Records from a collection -

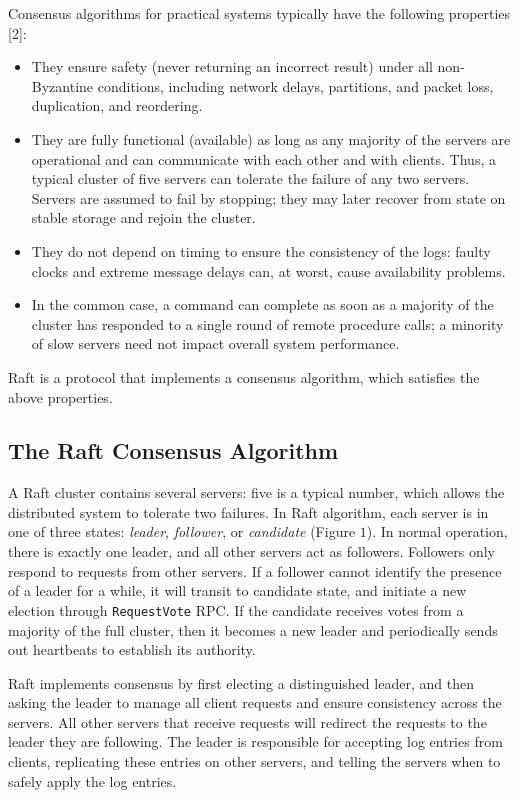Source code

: \documentclass[11pt]{article}
\begin{document}
Consensus algorithms for practical systems typically have the following properties [2]:
\begin{itemize}
    \item They ensure safety (never returning an incorrect result) under all non-Byzantine conditions, including network delays, partitions, and packet loss, duplication, and reordering.
    \item They are fully functional (available) as long as any majority of the servers are operational and can communicate with each other and with clients. Thus, a typical cluster of five servers can tolerate the failure of any two servers. Servers are assumed to fail by stopping; they may later recover from state on stable storage and rejoin the cluster.
    \item They do not depend on timing to ensure the consistency of the logs: faulty clocks and extreme message delays can, at worst, cause availability problems.
    \item In the common case, a command can complete as soon as a majority of the cluster has responded to a single round of remote procedure calls; a minority of slow servers need not impact overall system performance.
\end{itemize}

Raft is a protocol that implements a consensus algorithm, which satisfies the above properties.

\subsection{The Raft Consensus Algorithm}

A Raft cluster contains several servers: five is a typical number, which allows the distributed system to tolerate two failures. In Raft algorithm, each server is in one of three states: \textit{leader}, \textit{follower}, or \textit{candidate} (Figure $1$). In normal operation, there is exactly one leader, and all other servers act as followers. Followers only respond to requests from other servers. If a follower cannot identify the presence of a leader for a while, it will transit to candidate state, and initiate a new election through \texttt{RequestVote} RPC. If the candidate receives votes from a majority of the full cluster, then it becomes a new leader and periodically sends out heartbeats to establish its authority.

Raft implements consensus by first electing a distinguished leader, and then asking the leader to manage all client requests and ensure consistency across the servers. All other servers that receive requests will redirect the requests to the leader they are following. The leader is responsible for accepting log entries from clients, replicating these entries on other servers, and telling the servers when to safely apply the log entries.
\end{document}
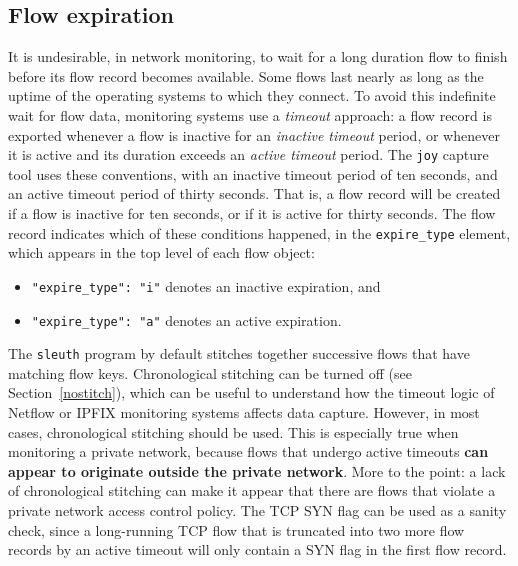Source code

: \documentclass{book}
\begin{document}
\subsection{Flow expiration}
\label{expiration}
It is undesirable, in network monitoring, to wait for a long duration
flow to finish before its flow record becomes available.  Some flows
last nearly as long as the uptime of the operating systems to which
they connect.  To avoid this indefinite wait for flow data, monitoring
systems use a \textit{timeout} approach: a flow record is exported
whenever a flow is inactive for an \textit{inactive timeout} period,
or whenever it is active and its duration exceeds an \textit{active
  timeout} period.  The \texttt{joy} capture tool uses these
conventions, with an inactive timeout period of ten seconds, and an
active timeout period of thirty seconds.  That is, a flow record will
be created if a flow is inactive for ten seconds, or if it is active
for thirty seconds.  The flow record indicates which of these
conditions happened, in the \texttt{expire\_type} element, which
appears in the top level of each flow object:
\begin{itemize}
  \item \texttt{"expire\_type": "i"} denotes an inactive expiration, and
  \item \texttt{"expire\_type": "a"} denotes an active expiration.
\end{itemize}
The \texttt{sleuth} program by default stitches together successive
flows that have matching flow keys.  Chronological stitching can be
turned off (see Section~\ref{nostitch}), which can be useful to
understand how the timeout logic of Netflow or IPFIX monitoring
systems affects data capture.  However, in most cases, chronological
stitching should be used.  This is especially true when monitoring a
private network, because flows that undergo active timeouts
\textbf{can appear to originate outside the private network}.  More to
the point: a lack of chronological stitching can make it appear that
there are flows that violate a private network access control policy.
The TCP SYN flag can be used as a sanity check, since a long-running
TCP flow that is truncated into two more flow records by an active
timeout will only contain a SYN flag in the first flow record.
\end{document}
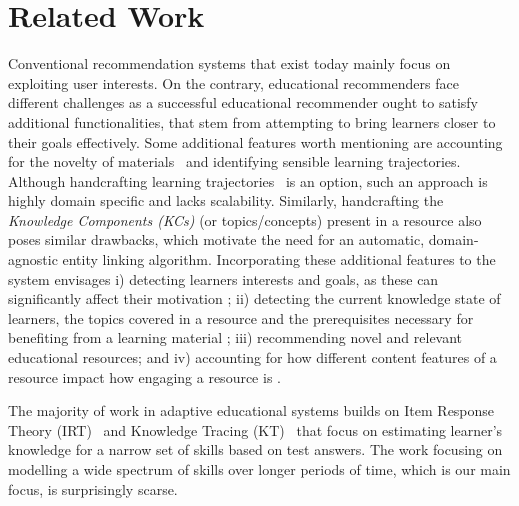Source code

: \documentclass[letterpaper]{article} %
\begin{document}
\section{Related Work} \label{topic:related_work}

Conventional recommendation systems that exist today mainly focus on exploiting user interests. On the contrary, educational recommenders face different challenges as a successful educational recommender ought to satisfy additional functionalities, that stem from attempting to bring learners closer to their goals effectively. Some
additional features worth mentioning are accounting for the novelty of materials~\cite{Drachsler:edurec} and identifying sensible learning trajectories.
Although handcrafting learning trajectories~\cite{bauman2018recommending} is an option, such an approach is highly domain specific and lacks scalability. Similarly, handcrafting the \emph{Knowledge Components (KCs)} (or topics/concepts) present in a resource also poses similar drawbacks, which motivate the need for an automatic, domain-agnostic entity linking algorithm.
Incorporating these additional features to the system envisages i) detecting learners interests and goals, as these can significantly affect their motivation \cite{Salehi2014}; ii) detecting the current knowledge state of learners, the topics covered in a resource and the prerequisites necessary for benefiting from a learning material \cite{bauman2018recommending}; iii) recommending novel and relevant educational resources; and iv) accounting for how different content features of a resource impact how engaging a resource is
\cite{quality_features,Guo_vid_prod}.


The majority of work in adaptive educational systems builds on Item Response Theory (IRT)~\cite{Rasch1960,Pelanek2017} and Knowledge Tracing (KT)~\cite{yudelson2013individualized} that focus on estimating learner's knowledge for a narrow set of skills based on test answers. The work focusing on modelling a wide spectrum of skills over longer periods of time, which is our main focus, is surprisingly scarse.
\end{document}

What the task requires -
Your response must reproduce every line of the data exactly, with images omitted.

Answer for the task -
Source code

: \documentclass[11pt]{article}
\begin{document}
Consensus algorithms for practical systems typically have the following properties [2]:
\begin{itemize}
    \item They ensure safety (never returning an incorrect result) under all non-Byzantine conditions, including network delays, partitions, and packet loss, duplication, and reordering.
    \item They are fully functional (available) as long as any majority of the servers are operational and can communicate with each other and with clients. Thus, a typical cluster of five servers can tolerate the failure of any two servers. Servers are assumed to fail by stopping; they may later recover from state on stable storage and rejoin the cluster.
    \item They do not depend on timing to ensure the consistency of the logs: faulty clocks and extreme message delays can, at worst, cause availability problems.
    \item In the common case, a command can complete as soon as a majority of the cluster has responded to a single round of remote procedure calls; a minority of slow servers need not impact overall system performance.
\end{itemize}

Raft is a protocol that implements a consensus algorithm, which satisfies the above properties.

\subsection{The Raft Consensus Algorithm}

A Raft cluster contains several servers: five is a typical number, which allows the distributed system to tolerate two failures. In Raft algorithm, each server is in one of three states: \textit{leader}, \textit{follower}, or \textit{candidate} (Figure $1$). In normal operation, there is exactly one leader, and all other servers act as followers. Followers only respond to requests from other servers. If a follower cannot identify the presence of a leader for a while, it will transit to candidate state, and initiate a new election through \texttt{RequestVote} RPC. If the candidate receives votes from a majority of the full cluster, then it becomes a new leader and periodically sends out heartbeats to establish its authority.

Raft implements consensus by first electing a distinguished leader, and then asking the leader to manage all client requests and ensure consistency across the servers. All other servers that receive requests will redirect the requests to the leader they are following. The leader is responsible for accepting log entries from clients, replicating these entries on other servers, and telling the servers when to safely apply the log entries.
\end{document}
Source code

: \documentclass{book}
\begin{document}
\subsection{Flow expiration}
\label{expiration}
It is undesirable, in network monitoring, to wait for a long duration
flow to finish before its flow record becomes available.  Some flows
last nearly as long as the uptime of the operating systems to which
they connect.  To avoid this indefinite wait for flow data, monitoring
systems use a \textit{timeout} approach: a flow record is exported
whenever a flow is inactive for an \textit{inactive timeout} period,
or whenever it is active and its duration exceeds an \textit{active
  timeout} period.  The \texttt{joy} capture tool uses these
conventions, with an inactive timeout period of ten seconds, and an
active timeout period of thirty seconds.  That is, a flow record will
be created if a flow is inactive for ten seconds, or if it is active
for thirty seconds.  The flow record indicates which of these
conditions happened, in the \texttt{expire\_type} element, which
appears in the top level of each flow object:
\begin{itemize}
  \item \texttt{"expire\_type": "i"} denotes an inactive expiration, and
  \item \texttt{"expire\_type": "a"} denotes an active expiration.
\end{itemize}
The \texttt{sleuth} program by default stitches together successive
flows that have matching flow keys.  Chronological stitching can be
turned off (see Section~\ref{nostitch}), which can be useful to
understand how the timeout logic of Netflow or IPFIX monitoring
systems affects data capture.  However, in most cases, chronological
stitching should be used.  This is especially true when monitoring a
private network, because flows that undergo active timeouts
\textbf{can appear to originate outside the private network}.  More to
the point: a lack of chronological stitching can make it appear that
there are flows that violate a private network access control policy.
The TCP SYN flag can be used as a sanity check, since a long-running
TCP flow that is truncated into two more flow records by an active
timeout will only contain a SYN flag in the first flow record.
\end{document}
Source code

: \documentclass[letterpaper]{article} %
\begin{document}
\section{Related Work} \label{topic:related_work}

Conventional recommendation systems that exist today mainly focus on exploiting user interests. On the contrary, educational recommenders face different challenges as a successful educational recommender ought to satisfy additional functionalities, that stem from attempting to bring learners closer to their goals effectively. Some
additional features worth mentioning are accounting for the novelty of materials~\cite{Drachsler:edurec} and identifying sensible learning trajectories.
Although handcrafting learning trajectories~\cite{bauman2018recommending} is an option, such an approach is highly domain specific and lacks scalability. Similarly, handcrafting the \emph{Knowledge Components (KCs)} (or topics/concepts) present in a resource also poses similar drawbacks, which motivate the need for an automatic, domain-agnostic entity linking algorithm.
Incorporating these additional features to the system envisages i) detecting learners interests and goals, as these can significantly affect their motivation \cite{Salehi2014}; ii) detecting the current knowledge state of learners, the topics covered in a resource and the prerequisites necessary for benefiting from a learning material \cite{bauman2018recommending}; iii) recommending novel and relevant educational resources; and iv) accounting for how different content features of a resource impact how engaging a resource is
\cite{quality_features,Guo_vid_prod}.


The majority of work in adaptive educational systems builds on Item Response Theory (IRT)~\cite{Rasch1960,Pelanek2017} and Knowledge Tracing (KT)~\cite{yudelson2013individualized} that focus on estimating learner's knowledge for a narrow set of skills based on test answers. The work focusing on modelling a wide spectrum of skills over longer periods of time, which is our main focus, is surprisingly scarse.
\end{document}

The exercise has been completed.